SMART-1 is much smaller, cheaper and, in many ways, 'more powerful' than conventional spacecraft. Its secret lies in several new technologies being tested on board, which will be essential for spacecraft of the future. But this space adventure is not only for engineers; scientists too are eagerly awaiting SMART-1 -- the first European mission to the Moon.

This is the first of a series of missions designed to test key technologies for future spacecraft --SMART stands for 'Small Missions for Advanced Research and Technology'. In the case of SMART-1, the two main new technologies to be tested are a new 'solar-electric propulsion' system and miniaturised spacecraft and instrumentation. Together, these technologies make up a spacecraft with revolutionary qualities: smaller, lighter, capable of carrying more scientific instruments, greater fuel efficiency. All of which also considerably reduces the cost of the mission.

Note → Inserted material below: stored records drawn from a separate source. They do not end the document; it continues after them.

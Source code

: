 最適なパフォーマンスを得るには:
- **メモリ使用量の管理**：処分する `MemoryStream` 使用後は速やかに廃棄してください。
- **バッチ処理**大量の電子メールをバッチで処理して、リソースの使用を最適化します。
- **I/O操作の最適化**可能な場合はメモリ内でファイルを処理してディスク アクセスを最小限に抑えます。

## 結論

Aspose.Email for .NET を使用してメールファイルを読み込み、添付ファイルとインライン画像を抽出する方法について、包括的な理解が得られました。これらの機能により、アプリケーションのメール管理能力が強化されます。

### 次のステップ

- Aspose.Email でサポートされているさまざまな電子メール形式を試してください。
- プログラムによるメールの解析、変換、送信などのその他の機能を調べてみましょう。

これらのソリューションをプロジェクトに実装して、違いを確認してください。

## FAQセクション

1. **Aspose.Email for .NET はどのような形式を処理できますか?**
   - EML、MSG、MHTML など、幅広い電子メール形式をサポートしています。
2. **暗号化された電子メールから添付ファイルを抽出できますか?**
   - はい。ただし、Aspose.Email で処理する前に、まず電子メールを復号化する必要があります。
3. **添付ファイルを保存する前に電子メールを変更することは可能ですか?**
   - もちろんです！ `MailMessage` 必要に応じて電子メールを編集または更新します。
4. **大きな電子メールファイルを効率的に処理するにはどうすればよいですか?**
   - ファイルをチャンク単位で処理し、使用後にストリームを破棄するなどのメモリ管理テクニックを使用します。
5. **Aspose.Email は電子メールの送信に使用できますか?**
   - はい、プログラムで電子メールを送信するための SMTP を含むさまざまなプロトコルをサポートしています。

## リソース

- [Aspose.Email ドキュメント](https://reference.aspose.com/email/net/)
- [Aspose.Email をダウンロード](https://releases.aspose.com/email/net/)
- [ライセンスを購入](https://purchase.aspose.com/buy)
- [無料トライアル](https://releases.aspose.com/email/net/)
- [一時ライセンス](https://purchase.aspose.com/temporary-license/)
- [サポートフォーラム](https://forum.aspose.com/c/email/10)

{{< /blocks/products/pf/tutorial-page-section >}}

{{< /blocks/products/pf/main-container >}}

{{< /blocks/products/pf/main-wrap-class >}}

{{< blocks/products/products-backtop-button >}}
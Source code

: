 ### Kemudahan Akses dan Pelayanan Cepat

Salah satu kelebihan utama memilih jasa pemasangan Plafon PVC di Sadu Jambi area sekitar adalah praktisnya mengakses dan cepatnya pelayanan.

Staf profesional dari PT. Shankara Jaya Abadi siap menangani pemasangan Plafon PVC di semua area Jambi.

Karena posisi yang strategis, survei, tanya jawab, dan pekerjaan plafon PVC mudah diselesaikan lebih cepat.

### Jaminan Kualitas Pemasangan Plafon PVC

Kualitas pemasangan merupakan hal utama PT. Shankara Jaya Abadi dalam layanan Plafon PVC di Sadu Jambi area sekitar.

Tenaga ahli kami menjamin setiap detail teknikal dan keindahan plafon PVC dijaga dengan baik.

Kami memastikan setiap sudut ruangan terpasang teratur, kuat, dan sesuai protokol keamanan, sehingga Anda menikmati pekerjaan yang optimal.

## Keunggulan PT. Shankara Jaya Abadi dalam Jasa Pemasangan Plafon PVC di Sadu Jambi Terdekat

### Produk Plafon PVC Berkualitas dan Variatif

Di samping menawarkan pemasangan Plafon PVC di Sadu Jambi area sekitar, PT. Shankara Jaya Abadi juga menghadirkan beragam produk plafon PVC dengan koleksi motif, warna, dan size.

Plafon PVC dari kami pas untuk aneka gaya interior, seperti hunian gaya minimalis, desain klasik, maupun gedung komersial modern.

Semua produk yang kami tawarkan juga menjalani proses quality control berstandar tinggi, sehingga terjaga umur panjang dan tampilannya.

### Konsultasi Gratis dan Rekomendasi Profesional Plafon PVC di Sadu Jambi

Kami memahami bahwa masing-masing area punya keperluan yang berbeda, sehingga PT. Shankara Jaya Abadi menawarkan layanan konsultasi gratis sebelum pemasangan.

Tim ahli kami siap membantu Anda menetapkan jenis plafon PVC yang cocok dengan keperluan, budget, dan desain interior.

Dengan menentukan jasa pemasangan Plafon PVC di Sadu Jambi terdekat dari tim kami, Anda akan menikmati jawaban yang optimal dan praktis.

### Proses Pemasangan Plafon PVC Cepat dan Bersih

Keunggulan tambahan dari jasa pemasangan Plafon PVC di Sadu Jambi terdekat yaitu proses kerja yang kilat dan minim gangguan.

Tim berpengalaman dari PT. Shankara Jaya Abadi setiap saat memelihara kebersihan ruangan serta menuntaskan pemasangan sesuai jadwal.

So, the idea behind SMART-1 is to pioneer a futuristic philosophy, the motto of which could be: 'more science for less money'. Even though it is the first of a kind, SMART-1 has been developed in less than four years, and at about a fifth of the cost of a major science mission for ESA: only 110 million euros. That includes the launch, the operations and a dozen scientific experiments. This was achieved partly by using new management methods -- such as working with smaller teams both within ESA and in the industry -- and partly because of some of the new features inherent in SMART-1, such as the miniaturisation and novel design.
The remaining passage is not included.